Plain-text document sources
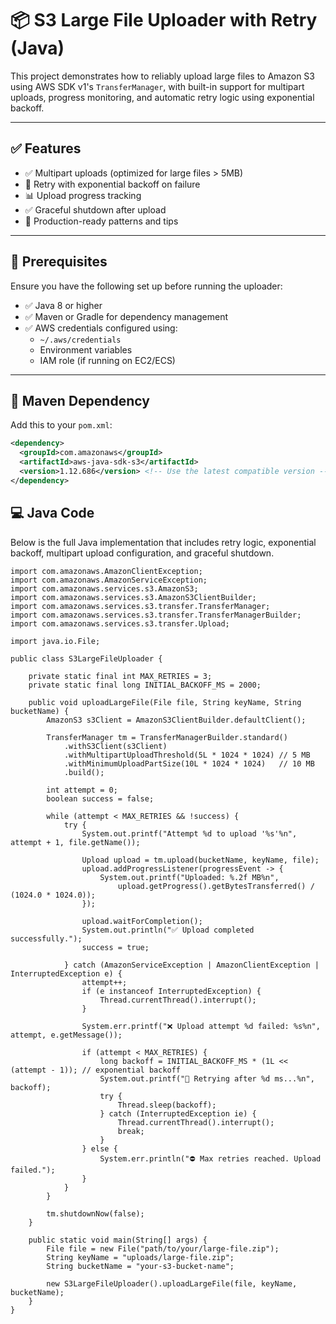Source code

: # 📦 S3 Large File Uploader with Retry (Java)

This project demonstrates how to reliably upload large files to Amazon S3 using AWS SDK v1's `TransferManager`, with built-in support for multipart uploads, progress monitoring, and automatic retry logic using exponential backoff.

---

## ✅ Features

- ✅ Multipart uploads (optimized for large files > 5MB)
- 🔁 Retry with exponential backoff on failure
- 📊 Upload progress tracking
- ✅ Graceful shutdown after upload
- 🧪 Production-ready patterns and tips

---

## 🚀 Prerequisites

Ensure you have the following set up before running the uploader:

- ✅ Java 8 or higher
- ✅ Maven or Gradle for dependency management
- ✅ AWS credentials configured using:
    - `~/.aws/credentials`
    - Environment variables
    - IAM role (if running on EC2/ECS)

---

## 🧱 Maven Dependency

Add this to your `pom.xml`:

```xml
<dependency>
  <groupId>com.amazonaws</groupId>
  <artifactId>aws-java-sdk-s3</artifactId>
  <version>1.12.686</version> <!-- Use the latest compatible version -->
</dependency>
```

## 💻 Java Code
Below is the full Java implementation that includes retry logic, exponential backoff, multipart upload configuration, and graceful shutdown.

```
import com.amazonaws.AmazonClientException;
import com.amazonaws.AmazonServiceException;
import com.amazonaws.services.s3.AmazonS3;
import com.amazonaws.services.s3.AmazonS3ClientBuilder;
import com.amazonaws.services.s3.transfer.TransferManager;
import com.amazonaws.services.s3.transfer.TransferManagerBuilder;
import com.amazonaws.services.s3.transfer.Upload;

import java.io.File;

public class S3LargeFileUploader {

    private static final int MAX_RETRIES = 3;
    private static final long INITIAL_BACKOFF_MS = 2000;

    public void uploadLargeFile(File file, String keyName, String bucketName) {
        AmazonS3 s3Client = AmazonS3ClientBuilder.defaultClient();

        TransferManager tm = TransferManagerBuilder.standard()
            .withS3Client(s3Client)
            .withMultipartUploadThreshold(5L * 1024 * 1024) // 5 MB
            .withMinimumUploadPartSize(10L * 1024 * 1024)   // 10 MB
            .build();

        int attempt = 0;
        boolean success = false;

        while (attempt < MAX_RETRIES && !success) {
            try {
                System.out.printf("Attempt %d to upload '%s'%n", attempt + 1, file.getName());

                Upload upload = tm.upload(bucketName, keyName, file);
                upload.addProgressListener(progressEvent -> {
                    System.out.printf("Uploaded: %.2f MB%n",
                        upload.getProgress().getBytesTransferred() / (1024.0 * 1024.0));
                });

                upload.waitForCompletion();
                System.out.println("✅ Upload completed successfully.");
                success = true;

            } catch (AmazonServiceException | AmazonClientException | InterruptedException e) {
                attempt++;
                if (e instanceof InterruptedException) {
                    Thread.currentThread().interrupt();
                }

                System.err.printf("❌ Upload attempt %d failed: %s%n", attempt, e.getMessage());

                if (attempt < MAX_RETRIES) {
                    long backoff = INITIAL_BACKOFF_MS * (1L << (attempt - 1)); // exponential backoff
                    System.out.printf("🔁 Retrying after %d ms...%n", backoff);
                    try {
                        Thread.sleep(backoff);
                    } catch (InterruptedException ie) {
                        Thread.currentThread().interrupt();
                        break;
                    }
                } else {
                    System.err.println("⛔ Max retries reached. Upload failed.");
                }
            }
        }

        tm.shutdownNow(false);
    }

    public static void main(String[] args) {
        File file = new File("path/to/your/large-file.zip");
        String keyName = "uploads/large-file.zip";
        String bucketName = "your-s3-bucket-name";

        new S3LargeFileUploader().uploadLargeFile(file, keyName, bucketName);
    }
}
```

**Try it**
Leave out every picture and copy the rest of the records exactly.

**Result of the task**
Source code

: # 📦 S3 Large File Uploader with Retry (Java)

This project demonstrates how to reliably upload large files to Amazon S3 using AWS SDK v1's `TransferManager`, with built-in support for multipart uploads, progress monitoring, and automatic retry logic using exponential backoff.

---

## ✅ Features

- ✅ Multipart uploads (optimized for large files > 5MB)
- 🔁 Retry with exponential backoff on failure
- 📊 Upload progress tracking
- ✅ Graceful shutdown after upload
- 🧪 Production-ready patterns and tips

---

## 🚀 Prerequisites

Ensure you have the following set up before running the uploader:

- ✅ Java 8 or higher
- ✅ Maven or Gradle for dependency management
- ✅ AWS credentials configured using:
    - `~/.aws/credentials`
    - Environment variables
    - IAM role (if running on EC2/ECS)

---

## 🧱 Maven Dependency

Add this to your `pom.xml`:

```xml
<dependency>
  <groupId>com.amazonaws</groupId>
  <artifactId>aws-java-sdk-s3</artifactId>
  <version>1.12.686</version> <!-- Use the latest compatible version -->
</dependency>
```

## 💻 Java Code
Below is the full Java implementation that includes retry logic, exponential backoff, multipart upload configuration, and graceful shutdown.

```
import com.amazonaws.AmazonClientException;
import com.amazonaws.AmazonServiceException;
import com.amazonaws.services.s3.AmazonS3;
import com.amazonaws.services.s3.AmazonS3ClientBuilder;
import com.amazonaws.services.s3.transfer.TransferManager;
import com.amazonaws.services.s3.transfer.TransferManagerBuilder;
import com.amazonaws.services.s3.transfer.Upload;

import java.io.File;

public class S3LargeFileUploader {

    private static final int MAX_RETRIES = 3;
    private static final long INITIAL_BACKOFF_MS = 2000;

    public void uploadLargeFile(File file, String keyName, String bucketName) {
        AmazonS3 s3Client = AmazonS3ClientBuilder.defaultClient();

        TransferManager tm = TransferManagerBuilder.standard()
            .withS3Client(s3Client)
            .withMultipartUploadThreshold(5L * 1024 * 1024) // 5 MB
            .withMinimumUploadPartSize(10L * 1024 * 1024)   // 10 MB
            .build();

        int attempt = 0;
        boolean success = false;

        while (attempt < MAX_RETRIES && !success) {
            try {
                System.out.printf("Attempt %d to upload '%s'%n", attempt + 1, file.getName());

                Upload upload = tm.upload(bucketName, keyName, file);
                upload.addProgressListener(progressEvent -> {
                    System.out.printf("Uploaded: %.2f MB%n",
                        upload.getProgress().getBytesTransferred() / (1024.0 * 1024.0));
                });

                upload.waitForCompletion();
                System.out.println("✅ Upload completed successfully.");
                success = true;

            } catch (AmazonServiceException | AmazonClientException | InterruptedException e) {
                attempt++;
                if (e instanceof InterruptedException) {
                    Thread.currentThread().interrupt();
                }

                System.err.printf("❌ Upload attempt %d failed: %s%n", attempt, e.getMessage());

                if (attempt < MAX_RETRIES) {
                    long backoff = INITIAL_BACKOFF_MS * (1L << (attempt - 1)); // exponential backoff
                    System.out.printf("🔁 Retrying after %d ms...%n", backoff);
                    try {
                        Thread.sleep(backoff);
                    } catch (InterruptedException ie) {
                        Thread.currentThread().interrupt();
                        break;
                    }
                } else {
                    System.err.println("⛔ Max retries reached. Upload failed.");
                }
            }
        }

        tm.shutdownNow(false);
    }

    public static void main(String[] args) {
        File file = new File("path/to/your/large-file.zip");
        String keyName = "uploads/large-file.zip";
        String bucketName = "your-s3-bucket-name";

        new S3LargeFileUploader().uploadLargeFile(file, keyName, bucketName);
    }
}
```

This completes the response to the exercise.